Deregulated hypoxic response in myeloid cells: A model for high‐altitude pulmonary oedema (HAPE)

AIM High altitude pulmonary edema (HAPE) is a non-cardiogenic pulmonary edema that can occur during rapid ascent to a high-altitude environment. Classically, HAPE has been described as a condition resulting from a combination of pulmonary vasoconstriction and hypertension. Inflammation has been described as important in HAPE, although as a side effect of pulmonary edema rather than as a causative factor. In this study we aim to understand the role of hypoxic response in myeloid cells and its involvement in pathogenesis of HAPE. METHODS We have generated a conditional deletion in mice of the von Hippel-Lindau factor (VHL) in myeloid cells to determine the effect of a deregulated hypoxic response in pulmonary edema.
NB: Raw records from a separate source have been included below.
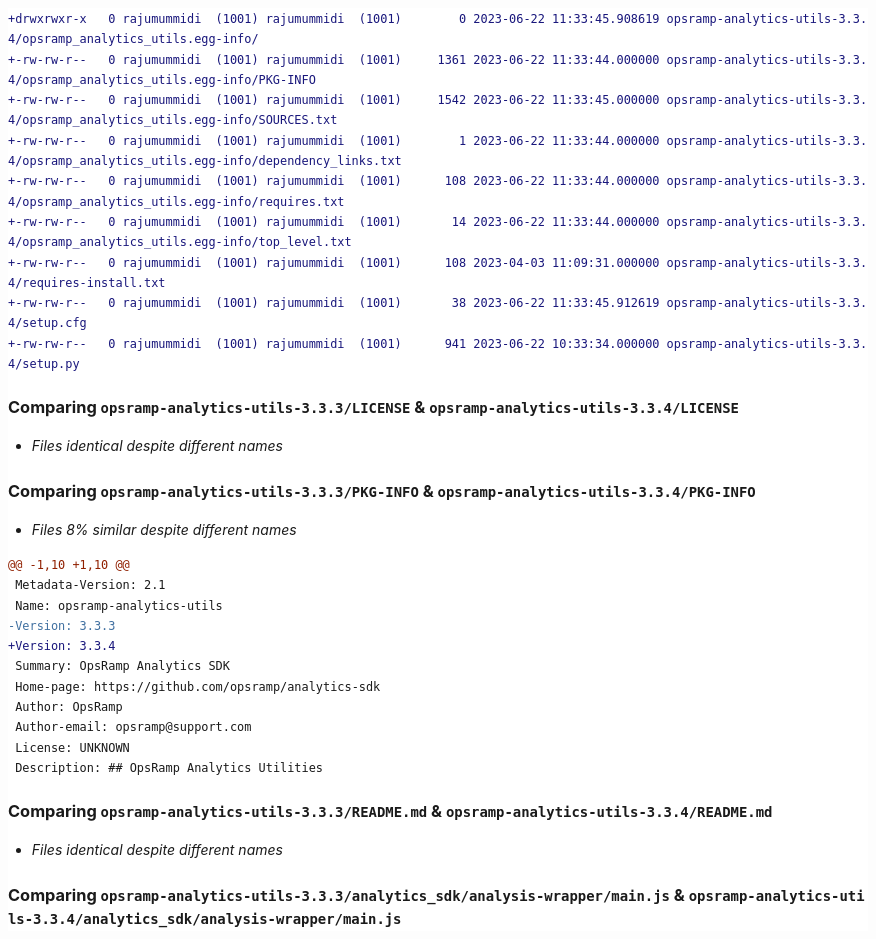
 ```diff
+drwxrwxr-x   0 rajumummidi  (1001) rajumummidi  (1001)        0 2023-06-22 11:33:45.908619 opsramp-analytics-utils-3.3.4/opsramp_analytics_utils.egg-info/
+-rw-rw-r--   0 rajumummidi  (1001) rajumummidi  (1001)     1361 2023-06-22 11:33:44.000000 opsramp-analytics-utils-3.3.4/opsramp_analytics_utils.egg-info/PKG-INFO
+-rw-rw-r--   0 rajumummidi  (1001) rajumummidi  (1001)     1542 2023-06-22 11:33:45.000000 opsramp-analytics-utils-3.3.4/opsramp_analytics_utils.egg-info/SOURCES.txt
+-rw-rw-r--   0 rajumummidi  (1001) rajumummidi  (1001)        1 2023-06-22 11:33:44.000000 opsramp-analytics-utils-3.3.4/opsramp_analytics_utils.egg-info/dependency_links.txt
+-rw-rw-r--   0 rajumummidi  (1001) rajumummidi  (1001)      108 2023-06-22 11:33:44.000000 opsramp-analytics-utils-3.3.4/opsramp_analytics_utils.egg-info/requires.txt
+-rw-rw-r--   0 rajumummidi  (1001) rajumummidi  (1001)       14 2023-06-22 11:33:44.000000 opsramp-analytics-utils-3.3.4/opsramp_analytics_utils.egg-info/top_level.txt
+-rw-rw-r--   0 rajumummidi  (1001) rajumummidi  (1001)      108 2023-04-03 11:09:31.000000 opsramp-analytics-utils-3.3.4/requires-install.txt
+-rw-rw-r--   0 rajumummidi  (1001) rajumummidi  (1001)       38 2023-06-22 11:33:45.912619 opsramp-analytics-utils-3.3.4/setup.cfg
+-rw-rw-r--   0 rajumummidi  (1001) rajumummidi  (1001)      941 2023-06-22 10:33:34.000000 opsramp-analytics-utils-3.3.4/setup.py
```

### Comparing `opsramp-analytics-utils-3.3.3/LICENSE` & `opsramp-analytics-utils-3.3.4/LICENSE`

 * *Files identical despite different names*

### Comparing `opsramp-analytics-utils-3.3.3/PKG-INFO` & `opsramp-analytics-utils-3.3.4/PKG-INFO`

 * *Files 8% similar despite different names*

```diff
@@ -1,10 +1,10 @@
 Metadata-Version: 2.1
 Name: opsramp-analytics-utils
-Version: 3.3.3
+Version: 3.3.4
 Summary: OpsRamp Analytics SDK
 Home-page: https://github.com/opsramp/analytics-sdk
 Author: OpsRamp
 Author-email: opsramp@support.com
 License: UNKNOWN
 Description: ## OpsRamp Analytics Utilities
```

### Comparing `opsramp-analytics-utils-3.3.3/README.md` & `opsramp-analytics-utils-3.3.4/README.md`

 * *Files identical despite different names*

### Comparing `opsramp-analytics-utils-3.3.3/analytics_sdk/analysis-wrapper/main.js` & `opsramp-analytics-utils-3.3.4/analytics_sdk/analysis-wrapper/main.js`
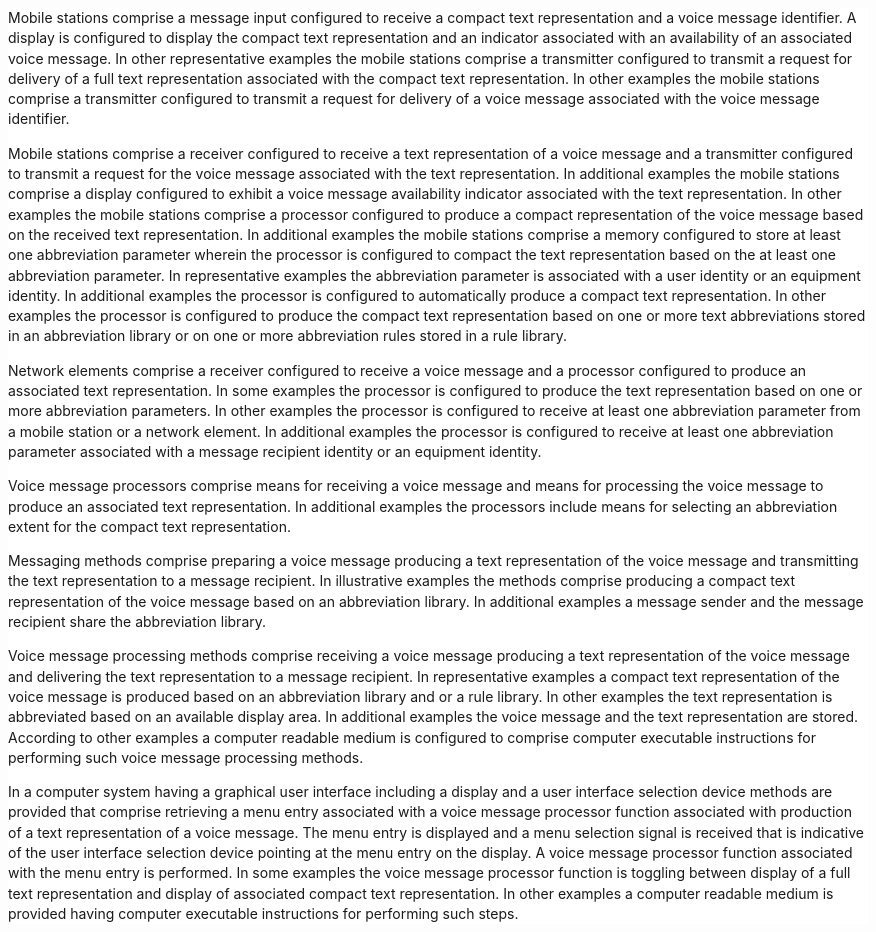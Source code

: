 Mobile stations comprise a message input configured to receive a compact text representation and a voice message identifier. A display is configured to display the compact text representation and an indicator associated with an availability of an associated voice message. In other representative examples the mobile stations comprise a transmitter configured to transmit a request for delivery of a full text representation associated with the compact text representation. In other examples the mobile stations comprise a transmitter configured to transmit a request for delivery of a voice message associated with the voice message identifier.

Mobile stations comprise a receiver configured to receive a text representation of a voice message and a transmitter configured to transmit a request for the voice message associated with the text representation. In additional examples the mobile stations comprise a display configured to exhibit a voice message availability indicator associated with the text representation. In other examples the mobile stations comprise a processor configured to produce a compact representation of the voice message based on the received text representation. In additional examples the mobile stations comprise a memory configured to store at least one abbreviation parameter wherein the processor is configured to compact the text representation based on the at least one abbreviation parameter. In representative examples the abbreviation parameter is associated with a user identity or an equipment identity. In additional examples the processor is configured to automatically produce a compact text representation. In other examples the processor is configured to produce the compact text representation based on one or more text abbreviations stored in an abbreviation library or on one or more abbreviation rules stored in a rule library.

Network elements comprise a receiver configured to receive a voice message and a processor configured to produce an associated text representation. In some examples the processor is configured to produce the text representation based on one or more abbreviation parameters. In other examples the processor is configured to receive at least one abbreviation parameter from a mobile station or a network element. In additional examples the processor is configured to receive at least one abbreviation parameter associated with a message recipient identity or an equipment identity.

Voice message processors comprise means for receiving a voice message and means for processing the voice message to produce an associated text representation. In additional examples the processors include means for selecting an abbreviation extent for the compact text representation.

Messaging methods comprise preparing a voice message producing a text representation of the voice message and transmitting the text representation to a message recipient. In illustrative examples the methods comprise producing a compact text representation of the voice message based on an abbreviation library. In additional examples a message sender and the message recipient share the abbreviation library.

Voice message processing methods comprise receiving a voice message producing a text representation of the voice message and delivering the text representation to a message recipient. In representative examples a compact text representation of the voice message is produced based on an abbreviation library and or a rule library. In other examples the text representation is abbreviated based on an available display area. In additional examples the voice message and the text representation are stored. According to other examples a computer readable medium is configured to comprise computer executable instructions for performing such voice message processing methods.

In a computer system having a graphical user interface including a display and a user interface selection device methods are provided that comprise retrieving a menu entry associated with a voice message processor function associated with production of a text representation of a voice message. The menu entry is displayed and a menu selection signal is received that is indicative of the user interface selection device pointing at the menu entry on the display. A voice message processor function associated with the menu entry is performed. In some examples the voice message processor function is toggling between display of a full text representation and display of associated compact text representation. In other examples a computer readable medium is provided having computer executable instructions for performing such steps.

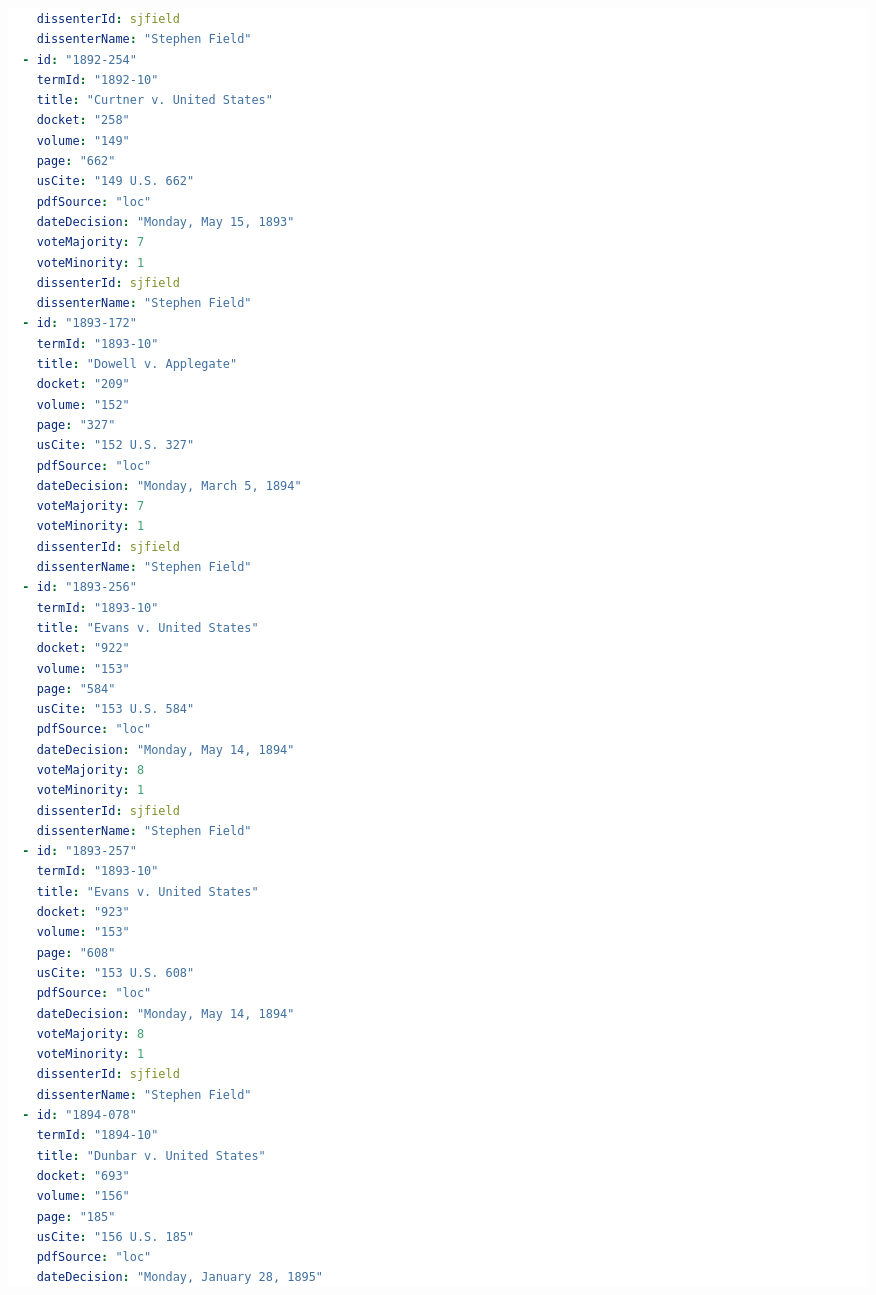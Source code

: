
 ```yaml
    dissenterId: sjfield
    dissenterName: "Stephen Field"
  - id: "1892-254"
    termId: "1892-10"
    title: "Curtner v. United States"
    docket: "258"
    volume: "149"
    page: "662"
    usCite: "149 U.S. 662"
    pdfSource: "loc"
    dateDecision: "Monday, May 15, 1893"
    voteMajority: 7
    voteMinority: 1
    dissenterId: sjfield
    dissenterName: "Stephen Field"
  - id: "1893-172"
    termId: "1893-10"
    title: "Dowell v. Applegate"
    docket: "209"
    volume: "152"
    page: "327"
    usCite: "152 U.S. 327"
    pdfSource: "loc"
    dateDecision: "Monday, March 5, 1894"
    voteMajority: 7
    voteMinority: 1
    dissenterId: sjfield
    dissenterName: "Stephen Field"
  - id: "1893-256"
    termId: "1893-10"
    title: "Evans v. United States"
    docket: "922"
    volume: "153"
    page: "584"
    usCite: "153 U.S. 584"
    pdfSource: "loc"
    dateDecision: "Monday, May 14, 1894"
    voteMajority: 8
    voteMinority: 1
    dissenterId: sjfield
    dissenterName: "Stephen Field"
  - id: "1893-257"
    termId: "1893-10"
    title: "Evans v. United States"
    docket: "923"
    volume: "153"
    page: "608"
    usCite: "153 U.S. 608"
    pdfSource: "loc"
    dateDecision: "Monday, May 14, 1894"
    voteMajority: 8
    voteMinority: 1
    dissenterId: sjfield
    dissenterName: "Stephen Field"
  - id: "1894-078"
    termId: "1894-10"
    title: "Dunbar v. United States"
    docket: "693"
    volume: "156"
    page: "185"
    usCite: "156 U.S. 185"
    pdfSource: "loc"
    dateDecision: "Monday, January 28, 1895"
```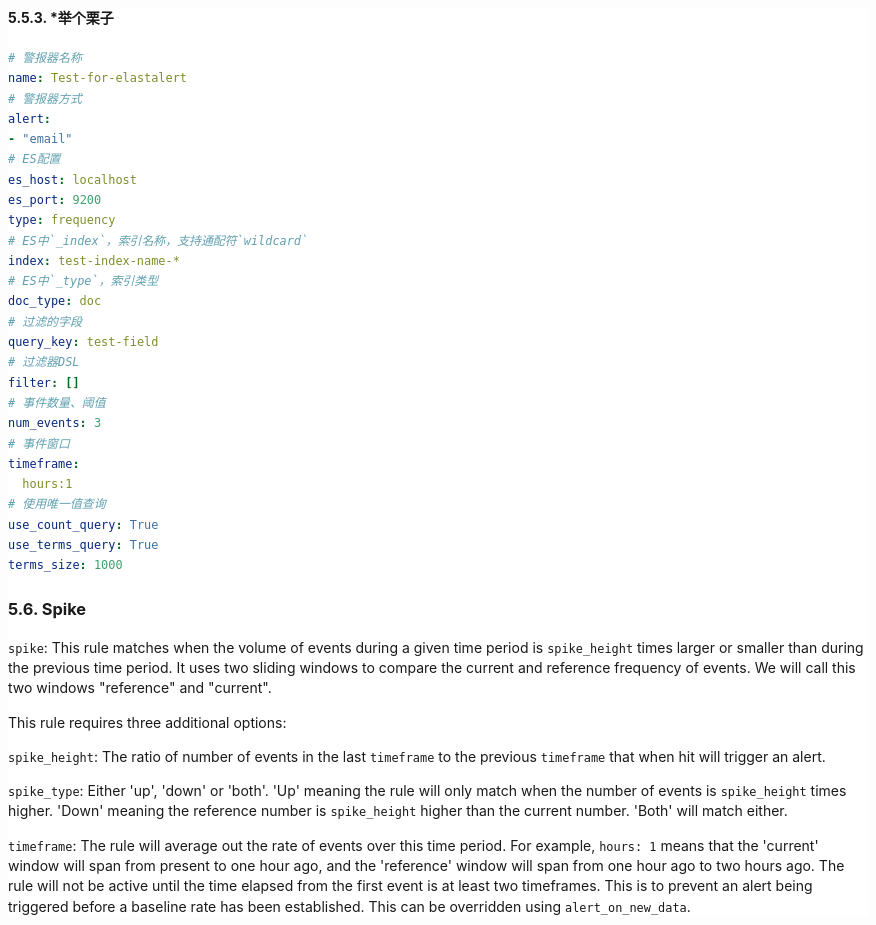 #### 5.5.3. *举个栗子

```yaml
# 警报器名称
name: Test-for-elastalert
# 警报器方式
alert:
- "email"
# ES配置
es_host: localhost
es_port: 9200
type: frequency
# ES中`_index`，索引名称，支持通配符`wildcard`
index: test-index-name-*
# ES中`_type`，索引类型
doc_type: doc
# 过滤的字段
query_key: test-field
# 过滤器DSL
filter: []
# 事件数量、阈值
num_events: 3
# 事件窗口
timeframe:
  hours:1
# 使用唯一值查询
use_count_query: True
use_terms_query: True
terms_size: 1000
```

### 5.6. Spike

`spike`: This rule matches when the volume of events during a given time period is `spike_height` times larger or smaller
than during the previous time period. It uses two sliding windows to compare the current and reference frequency
of events. We will call this two windows "reference" and "current".

This rule requires three additional options:

`spike_height`: The ratio of number of events in the last `timeframe` to the previous `timeframe` that when hit
will trigger an alert.

`spike_type`: Either 'up', 'down' or 'both'. 'Up' meaning the rule will only match when the number of events is `spike_height` times
higher. 'Down' meaning the reference number is `spike_height` higher than the current number. 'Both' will match either.

`timeframe`: The rule will average out the rate of events over this time period. For example, `hours: 1` means that the 'current'
window will span from present to one hour ago, and the 'reference' window will span from one hour ago to two hours ago. The rule
will not be active until the time elapsed from the first event is at least two timeframes. This is to prevent an alert being triggered
before a baseline rate has been established. This can be overridden using `alert_on_new_data`.
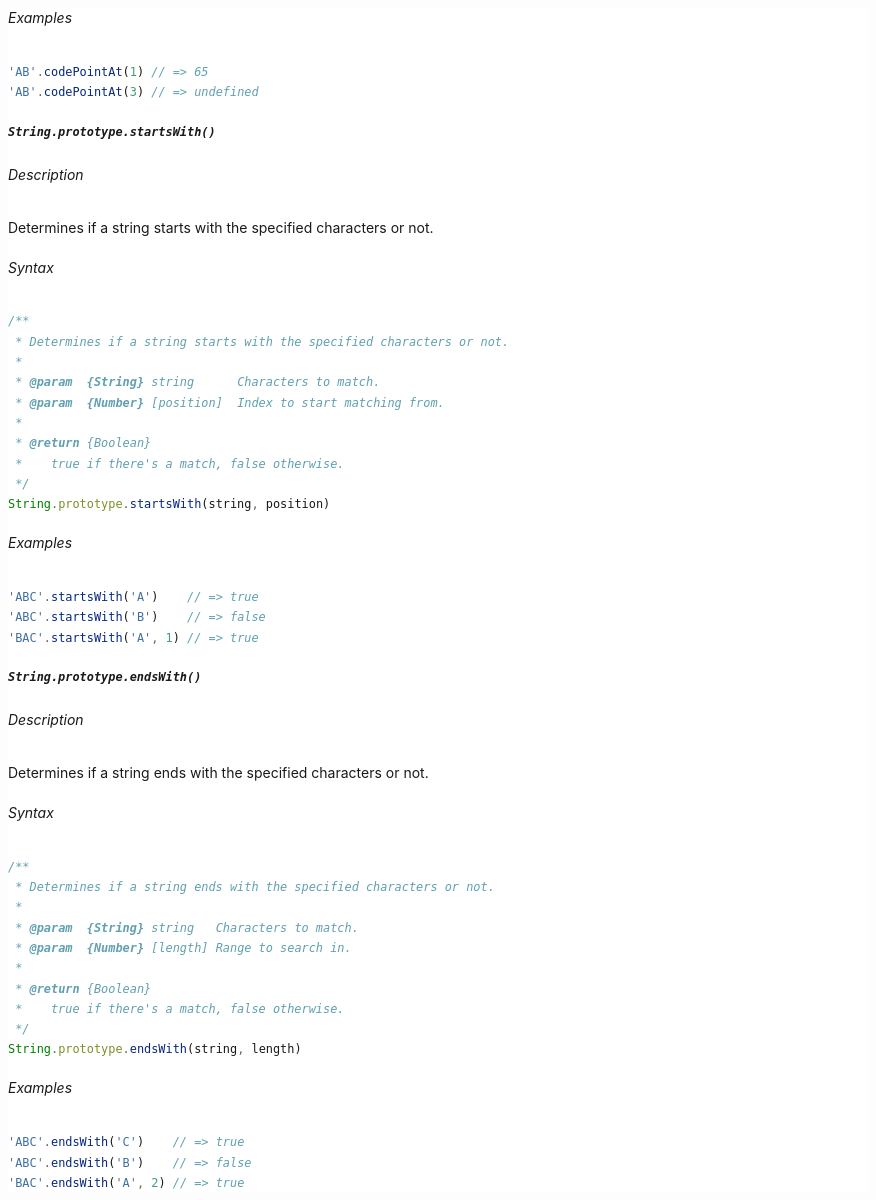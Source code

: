 ###### Examples
```javascript
'AB'.codePointAt(1) // => 65
'AB'.codePointAt(3) // => undefined
```



##### **`String.prototype.startsWith()`**

###### Description
Determines if a string starts with the specified characters or not.

###### Syntax
```javascript
/**
 * Determines if a string starts with the specified characters or not.
 *
 * @param  {String} string      Characters to match.
 * @param  {Number} [position]  Index to start matching from.
 *
 * @return {Boolean}
 *    true if there's a match, false otherwise.
 */
String.prototype.startsWith(string, position)
```

###### Examples
```javascript
'ABC'.startsWith('A')    // => true
'ABC'.startsWith('B')    // => false
'BAC'.startsWith('A', 1) // => true
```



##### **`String.prototype.endsWith()`**

###### Description
Determines if a string ends with the specified characters or not.

###### Syntax
```javascript
/**
 * Determines if a string ends with the specified characters or not.
 *
 * @param  {String} string   Characters to match.
 * @param  {Number} [length] Range to search in.
 *
 * @return {Boolean}
 *    true if there's a match, false otherwise.
 */
String.prototype.endsWith(string, length)
```

###### Examples
```javascript
'ABC'.endsWith('C')    // => true
'ABC'.endsWith('B')    // => false
'BAC'.endsWith('A', 2) // => true
```
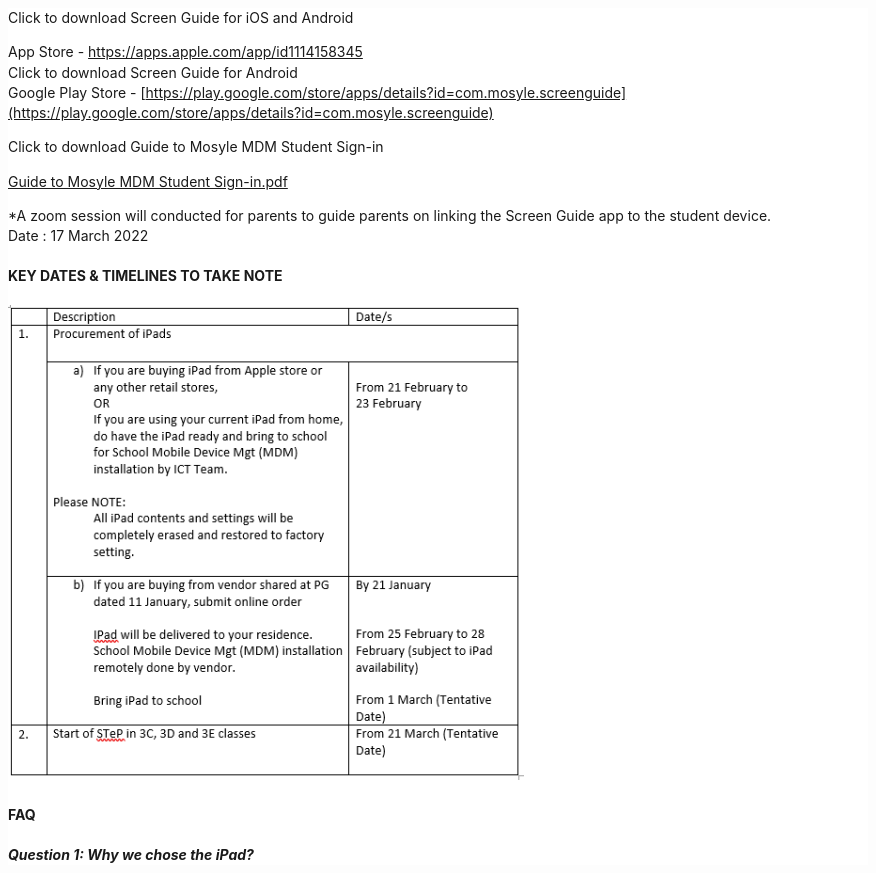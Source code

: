   

 Click to download Screen Guide for iOS and Android

App Store -&nbsp;[https://apps.apple.com/app/id1114158345  
](https://apps.apple.com/app/id1114158345)Click to download Screen Guide for Android  
Google Play Store&nbsp;\-&nbsp;[https://play.google.com/store/apps/details?id=com.mosyle.screenguide](https://play.google.com/store/apps/details?id=com.mosyle.screenguide)

Click to download Guide to Mosyle&nbsp;MDM Student Sign-in

[Guide to Mosyle MDM Student Sign-in.pdf](/files/Guide%20to%20Mosyle%20MDM%20Student.pdf) 

  

\*A zoom session will conducted for parents to guide parents on linking the Screen Guide app to the student device.  
Date : 17 March 2022&nbsp;

[](https://play.google.com/store/apps/details?id=com.mosyle.screenguide)

#### KEY DATES &amp; TIMELINES TO TAKE NOTE


<img src="/images/step2.png" style="width:60%">

#### FAQ

##### Question 1: Why we chose the iPad?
RESULTS The deletion of VHL in pulmonary myeloid cells gave rise to pulmonary edema, increased pulmonary vascular permeability, and reduced performance during exertion. These changes were accompanied by reduced stroke volume in the left ventricle. CONCLUSION In this model we show that a deregulated myeloid cell hypoxic response can trigger some of the most important symptoms of HAPE and thus mice with a deletion of VHL in the myeloid lineage can function as a model of HAPE.